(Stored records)
============================================================

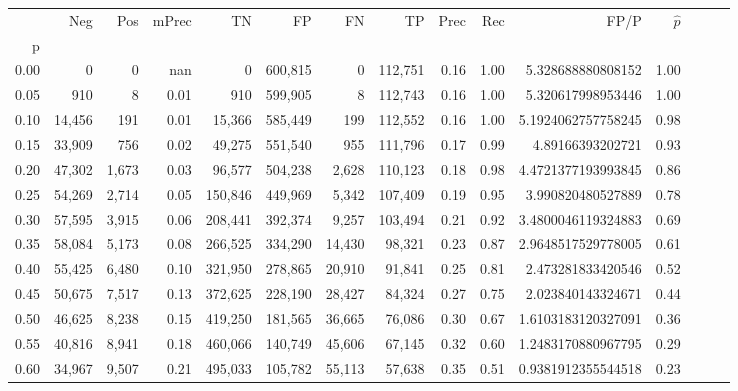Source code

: \begin{tabular}{rrrrrrrrrrrrrrr}
\toprule
{} &     Neg &    Pos & mPrec &       TN &       FP &       FN &       TP &  Prec &   Rec &                  FP/P & $\hat{p}$ \\
p    &         &        &       &          &          &          &          &       &       &                       &           \\
\midrule
0.00 &       0 &      0 &   nan &        0 &  600,815 &        0 &  112,751 &  0.16 &  1.00 &     5.328688880808152 &      1.00 \\
0.05 &     910 &      8 &  0.01 &      910 &  599,905 &        8 &  112,743 &  0.16 &  1.00 &     5.320617998953446 &      1.00 \\
0.10 &  14,456 &    191 &  0.01 &   15,366 &  585,449 &      199 &  112,552 &  0.16 &  1.00 &    5.1924062757758245 &      0.98 \\
0.15 &  33,909 &    756 &  0.02 &   49,275 &  551,540 &      955 &  111,796 &  0.17 &  0.99 &      4.89166393202721 &      0.93 \\
0.20 &  47,302 &  1,673 &  0.03 &   96,577 &  504,238 &    2,628 &  110,123 &  0.18 &  0.98 &    4.4721377193993845 &      0.86 \\
0.25 &  54,269 &  2,714 &  0.05 &  150,846 &  449,969 &    5,342 &  107,409 &  0.19 &  0.95 &     3.990820480527889 &      0.78 \\
0.30 &  57,595 &  3,915 &  0.06 &  208,441 &  392,374 &    9,257 &  103,494 &  0.21 &  0.92 &    3.4800046119324883 &      0.69 \\
0.35 &  58,084 &  5,173 &  0.08 &  266,525 &  334,290 &   14,430 &   98,321 &  0.23 &  0.87 &    2.9648517529778005 &      0.61 \\
0.40 &  55,425 &  6,480 &  0.10 &  321,950 &  278,865 &   20,910 &   91,841 &  0.25 &  0.81 &     2.473281833420546 &      0.52 \\
0.45 &  50,675 &  7,517 &  0.13 &  372,625 &  228,190 &   28,427 &   84,324 &  0.27 &  0.75 &     2.023840143324671 &      0.44 \\
0.50 &  46,625 &  8,238 &  0.15 &  419,250 &  181,565 &   36,665 &   76,086 &  0.30 &  0.67 &    1.6103183120327091 &      0.36 \\
0.55 &  40,816 &  8,941 &  0.18 &  460,066 &  140,749 &   45,606 &   67,145 &  0.32 &  0.60 &    1.2483170880967795 &      0.29 \\
0.60 &  34,967 &  9,507 &  0.21 &  495,033 &  105,782 &   55,113 &   57,638 &  0.35 &  0.51 &    0.9381912355544518 &      0.23 \\

\end{tabular}
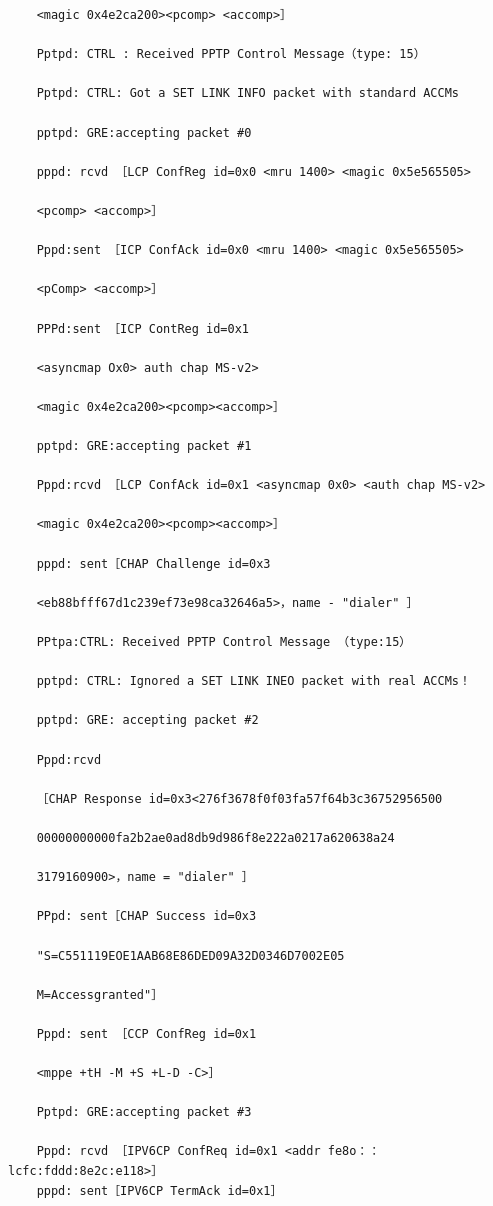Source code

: \begin{verbatim}
    <magic 0x4e2ca200><pcomp> <accomp>］
    
    Pptpd: CTRL : Received PPTP Control Message（type: 15）
    
    Pptpd: CTRL: Got a SET LINK INFO packet with standard ACCMs
    
    pptpd: GRE:accepting packet #0
    
    pppd: rcvd ［LCP ConfReg id=0x0 <mru 1400> <magic 0x5e565505>
    
    <pcomp> <accomp>］
    
    Pppd:sent ［ICP ConfAck id=0x0 <mru 1400> <magic 0x5e565505>
    
    <pComp> <accomp>］
    
    PPPd:sent ［ICP ContReg id=0x1
    
    <asyncmap Ox0> auth chap MS-v2>
    
    <magic 0x4e2ca200><pcomp><accomp>］
    
    pptpd: GRE:accepting packet #1
    
    Pppd:rcvd ［LCP ConfAck id=0x1 <asyncmap 0x0> <auth chap MS-v2>
    
    <magic 0x4e2ca200><pcomp><accomp>］
    
    pppd: sent［CHAP Challenge id=0x3
    
    <eb88bfff67d1c239ef73e98ca32646a5>，name - "dialer" ］
    
    PPtpa:CTRL: Received PPTP Control Message （type:15）
    
    pptpd: CTRL: Ignored a SET LINK INEO packet with real ACCMs！
    
    pptpd: GRE: accepting packet #2
    
    Pppd:rcvd
    
    ［CHAP Response id=0x3<276f3678f0f03fa57f64b3c36752956500
    
    00000000000fa2b2ae0ad8db9d986f8e222a0217a620638a24
    
    3179160900>，name = "dialer" ］
    
    PPpd: sent［CHAP Success id=0x3
    
    "S=C551119EOE1AAB68E86DED09A32D0346D7002E05
    
    M=Accessgranted"］
    
    Pppd: sent ［CCP ConfReg id=0x1
    
    <mppe +tH -M +S +L-D -C>］
    
    Pptpd: GRE:accepting packet #3
    
    Pppd: rcvd ［IPV6CP ConfReq id=0x1 <addr fe8o：：lcfc:fddd:8e2c:e118>］
    pppd: sent［IPV6CP TermAck id=0x1］
    

\end{verbatim}

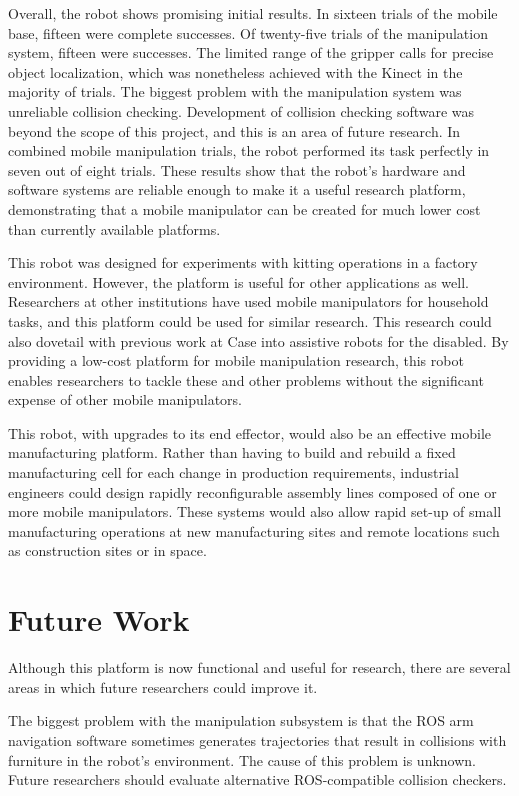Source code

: \documentclass[]{cwru} %
\begin{document}
Overall, the robot shows promising initial results. In sixteen trials of
the mobile base, fifteen were complete successes. Of twenty-five trials
of the manipulation system, fifteen were successes. The limited range of
the gripper calls for precise object localization, which was nonetheless
achieved with the Kinect in the majority of trials. The biggest problem
with the manipulation system was unreliable collision checking.
Development of collision checking software was beyond the scope of this
project, and this is an area of future research. In combined mobile
manipulation trials, the robot performed its task perfectly in seven out
of eight trials. These results show that the robot's hardware and
software systems are reliable enough to make it a useful research
platform, demonstrating that a mobile manipulator can be created for
much lower cost than currently available platforms.

This robot was designed for experiments with kitting operations in a
factory environment. However, the platform is useful for other
applications as well. Researchers at other institutions have used mobile
manipulators for household tasks, and this platform could be used for
similar research. This research could also dovetail with previous work
at Case into assistive robots for the disabled. By providing a low-cost
platform for mobile manipulation research, this robot enables
researchers to tackle these and other problems without the significant
expense of other mobile manipulators.

This robot, with upgrades to its end effector, would also be an
effective mobile manufacturing platform. Rather than having to build and
rebuild a fixed manufacturing cell for each change in production
requirements, industrial engineers could design rapidly reconfigurable
assembly lines composed of one or more mobile manipulators. These
systems would also allow rapid set-up of small manufacturing operations
at new manufacturing sites and remote locations such as construction
sites or in space.

\chapter{Future Work}

Although this platform is now functional and useful for research, there
are several areas in which future researchers could improve it.

The biggest problem with the manipulation subsystem is that the ROS arm
navigation software sometimes generates trajectories that result in
collisions with furniture in the robot's environment. The cause of this
problem is unknown. Future researchers should evaluate alternative
ROS-compatible collision checkers.
\end{document}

============================================================

Collect from the data above every line that includes "environment".

ANSWER TO THIS PROBLEM -
factory environment. However, the platform is useful for other
collisions with furniture in the robot's environment. The cause of this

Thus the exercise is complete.